Inflation hasn’t gone away, but growth clearly isn’t accelerating either. The Mag 7 isn’t the Mag 7 of twelve months ago.
Trend persistence has weakened. Moves start, stall, retrace, and restart… making clean continuation harder to sustain.
Volatility remains compressed, but only until it isn’t. Trend expansion tends to arrive late and there’s a ton of people on the sidelines
Market leadership keeps rotating. Trends don’t get the same time to mature before participation shifts elsewhere.
Liquidity feels inconsistent. Some trends extend farther than structure suggests, others fail early without warning.
Lower timeframes are noisy. What looks like trend development on a 15-minute chart often collapses when viewed in higher-timeframe context.
Higher timeframe structure remains unresolved in places. RSI is oscillating. That keeps both failed breakouts and failed breakdowns in play.
Positioning is crowded around perceived trend direction. When that consensus breaks, reversals happen quickly.
There’s visible participant fatigue. Speed remains high, but conviction in trends is harder to maintain.
These environments don’t reward overactivity or prediction. They reward patience, selectivity, and an ability to step aside when conditions aren’t supportive.
That hasn’t changed.
If anything, it’s become more important.
The focus shouldn’t be on predicting direction.
It should be on evaluating behavior.
Is price expanding or overlapping?
Are moves impulsive or corrective?
Are reclaims holding, or failing quickly?
And just as important, the questions that almost no one wants to sit with:
Is your trading time frame aligned with your trend time frame?
Is you position sizing correct for current conditions?
Are you getting to net risk zero as quickly as possible?
Are you actually allowing your runners to run?

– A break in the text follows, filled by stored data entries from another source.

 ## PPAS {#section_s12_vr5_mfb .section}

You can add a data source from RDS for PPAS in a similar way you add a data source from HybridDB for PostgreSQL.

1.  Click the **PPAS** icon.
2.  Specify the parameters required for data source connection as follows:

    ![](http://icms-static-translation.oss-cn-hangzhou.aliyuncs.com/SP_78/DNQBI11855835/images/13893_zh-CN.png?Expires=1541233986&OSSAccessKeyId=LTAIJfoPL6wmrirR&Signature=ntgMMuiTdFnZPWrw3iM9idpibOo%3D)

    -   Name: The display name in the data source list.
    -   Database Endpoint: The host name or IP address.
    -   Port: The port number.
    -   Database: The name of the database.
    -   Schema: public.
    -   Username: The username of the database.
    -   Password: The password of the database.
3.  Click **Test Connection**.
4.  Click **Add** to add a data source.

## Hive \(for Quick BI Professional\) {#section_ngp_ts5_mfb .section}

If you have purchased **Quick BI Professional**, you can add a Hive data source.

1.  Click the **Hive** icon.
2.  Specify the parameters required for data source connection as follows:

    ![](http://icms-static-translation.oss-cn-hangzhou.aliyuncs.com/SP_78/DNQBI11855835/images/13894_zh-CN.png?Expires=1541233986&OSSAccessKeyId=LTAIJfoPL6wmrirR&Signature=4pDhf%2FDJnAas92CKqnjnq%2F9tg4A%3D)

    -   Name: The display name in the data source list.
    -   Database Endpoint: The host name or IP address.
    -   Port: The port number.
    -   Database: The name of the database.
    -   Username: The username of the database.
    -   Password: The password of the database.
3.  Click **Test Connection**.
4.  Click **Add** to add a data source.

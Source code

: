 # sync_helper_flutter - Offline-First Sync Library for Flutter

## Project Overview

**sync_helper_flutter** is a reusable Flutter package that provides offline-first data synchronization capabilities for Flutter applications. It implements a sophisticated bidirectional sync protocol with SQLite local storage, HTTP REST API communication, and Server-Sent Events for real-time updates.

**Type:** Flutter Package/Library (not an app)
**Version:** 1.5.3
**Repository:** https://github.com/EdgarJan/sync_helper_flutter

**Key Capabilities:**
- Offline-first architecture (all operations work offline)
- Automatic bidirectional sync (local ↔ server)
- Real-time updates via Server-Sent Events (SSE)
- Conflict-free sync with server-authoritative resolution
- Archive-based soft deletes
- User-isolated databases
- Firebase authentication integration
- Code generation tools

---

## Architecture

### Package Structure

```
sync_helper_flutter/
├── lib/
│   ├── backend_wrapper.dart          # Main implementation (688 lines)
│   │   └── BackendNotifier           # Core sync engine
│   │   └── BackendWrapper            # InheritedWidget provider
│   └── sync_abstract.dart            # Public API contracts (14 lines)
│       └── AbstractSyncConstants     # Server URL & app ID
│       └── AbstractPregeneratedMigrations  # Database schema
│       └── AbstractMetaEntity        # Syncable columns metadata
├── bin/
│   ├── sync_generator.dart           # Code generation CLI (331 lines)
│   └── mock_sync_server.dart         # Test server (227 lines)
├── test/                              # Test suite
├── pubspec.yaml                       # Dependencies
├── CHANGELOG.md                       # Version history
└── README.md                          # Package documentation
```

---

Are you managing from fear?
The market always provides opportunities and always gives hints before the real move.
The real question:
Are we willing to wait for execution or will we succumb to the pressure to be active?
And underneath all of that, the question that matters most:
Are you truly following a winning strategy, or are you drifting?
There are only two things in the market we can control… our risk, and whether we execute our strategy.
Everything else is information.
I’ve shared the strategy I’ve used for the last fifteen years….
… the same one that allowed me to build a life for my family that I could only dream of growing up.
It’s not complicated, but it is demanding.
It requires discipline.
It requires restraint.
It requires an honest acknowledgment of risk.
It also requires accepting setbacks when they happen, because they will. The edge isn’t in avoiding them. It’s in how you respond, how you protect capital, and how you come back aligned instead of reactive.
That’s what this has always been about.
One of my favorite quotes captures this better than anything I could write:
“The big money is not in the buying or the selling, but in the waiting.” — Jesse Livermore
That idea runs through everything I’ve shared here.
Waiting is not inactivity.
It’s positioning.
It’s preparation.
It’s also the single hardest part of trading done well.
Before closing this out, I want to address a few practical questions I know some of you will have.
ESDaily will no longer be a daily publication. I won’t be posting on a fixed schedule, and I’m intentionally removing that obligation. That said… I’m not disappearing, and I’m not shutting the door on sharing when it makes sense.
Going forward, any posts will be occasional and intentional.
When market conditions warrant commentary, or when there’s something genuinely worth saying, I may publish. There will be no promises around frequency, and no expectation of constant updates.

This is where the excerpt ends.